_Task goal_
Among the entries below, find each line with "Make" and show it.

_Given information_
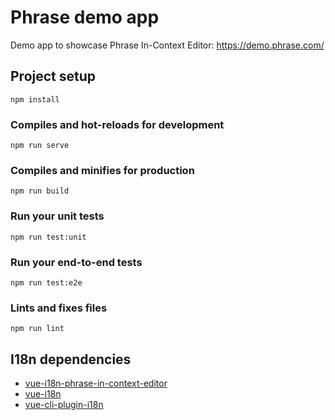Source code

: # Phrase demo app
Demo app to showcase Phrase In-Context Editor: https://demo.phrase.com/

## Project setup
```
npm install
```

### Compiles and hot-reloads for development
```
npm run serve
```

### Compiles and minifies for production
```
npm run build
```

### Run your unit tests
```
npm run test:unit
```

### Run your end-to-end tests
```
npm run test:e2e
```

### Lints and fixes files
```
npm run lint
```

## I18n dependencies

- [vue-i18n-phrase-in-context-editor](https://www.npmjs.com/package/vue-i18n-phrase-in-context-editor)
- [vue-i18n](https://www.npmjs.com/package/vue-i18n)
- [vue-cli-plugin-i18n](https://www.npmjs.com/package/vue-cli-plugin-i18n)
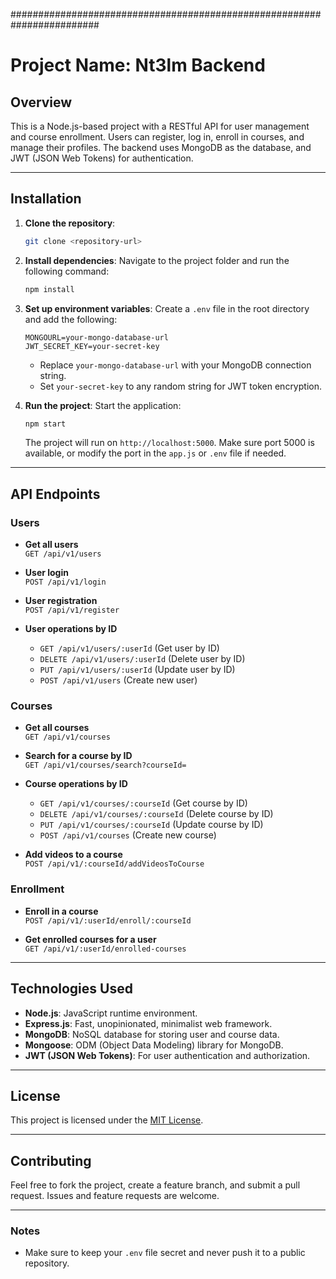########################################################################

# Project Name: Nt3lm Backend



## Overview

This is a Node.js-based project with a RESTful API for user management and course enrollment. Users can register, log in, enroll in courses, and manage their profiles. The backend uses MongoDB as the database, and JWT (JSON Web Tokens) for authentication.

---

## Installation

1. **Clone the repository**:
   ```bash
   git clone <repository-url>
   ```

2. **Install dependencies**:
   Navigate to the project folder and run the following command:
   ```bash
   npm install
   ```

3. **Set up environment variables**:
   Create a `.env` file in the root directory and add the following:
   ```env
   MONGOURL=your-mongo-database-url
   JWT_SECRET_KEY=your-secret-key
   ```
   - Replace `your-mongo-database-url` with your MongoDB connection string.
   - Set `your-secret-key` to any random string for JWT token encryption.

4. **Run the project**:
   Start the application:
   ```bash
   npm start
   ```

   The project will run on `http://localhost:5000`. Make sure port 5000 is available, or modify the port in the `app.js` or `.env` file if needed.

---

## API Endpoints

### **Users**

- **Get all users**  
  `GET /api/v1/users`
  
- **User login**  
  `POST /api/v1/login`
  
- **User registration**  
  `POST /api/v1/register`
  
- **User operations by ID**  
  - `GET /api/v1/users/:userId` (Get user by ID)  
  - `DELETE /api/v1/users/:userId` (Delete user by ID)  
  - `PUT /api/v1/users/:userId` (Update user by ID)  
  - `POST /api/v1/users` (Create new user)

### **Courses**

- **Get all courses**  
  `GET /api/v1/courses`
  
- **Search for a course by ID**  
  `GET /api/v1/courses/search?courseId=`

- **Course operations by ID**  
  - `GET /api/v1/courses/:courseId` (Get course by ID)  
  - `DELETE /api/v1/courses/:courseId` (Delete course by ID)  
  - `PUT /api/v1/courses/:courseId` (Update course by ID)  
  - `POST /api/v1/courses` (Create new course)

- **Add videos to a course**  
  `POST /api/v1/:courseId/addVideosToCourse`

### **Enrollment**

- **Enroll in a course**  
  `POST /api/v1/:userId/enroll/:courseId`

- **Get enrolled courses for a user**  
  `GET /api/v1/:userId/enrolled-courses`

---

## Technologies Used

- **Node.js**: JavaScript runtime environment.
- **Express.js**: Fast, unopinionated, minimalist web framework.
- **MongoDB**: NoSQL database for storing user and course data.
- **Mongoose**: ODM (Object Data Modeling) library for MongoDB.
- **JWT (JSON Web Tokens)**: For user authentication and authorization.

---

## License

This project is licensed under the [MIT License](LICENSE).

---

## Contributing

Feel free to fork the project, create a feature branch, and submit a pull request. Issues and feature requests are welcome.

---

### Notes
- Make sure to keep your `.env` file secret and never push it to a public repository.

_Response to this task_
   The project will run on `http://localhost:5000`. Make sure port 5000 is available, or modify the port in the `app.js` or `.env` file if needed.
- Make sure to keep your `.env` file secret and never push it to a public repository.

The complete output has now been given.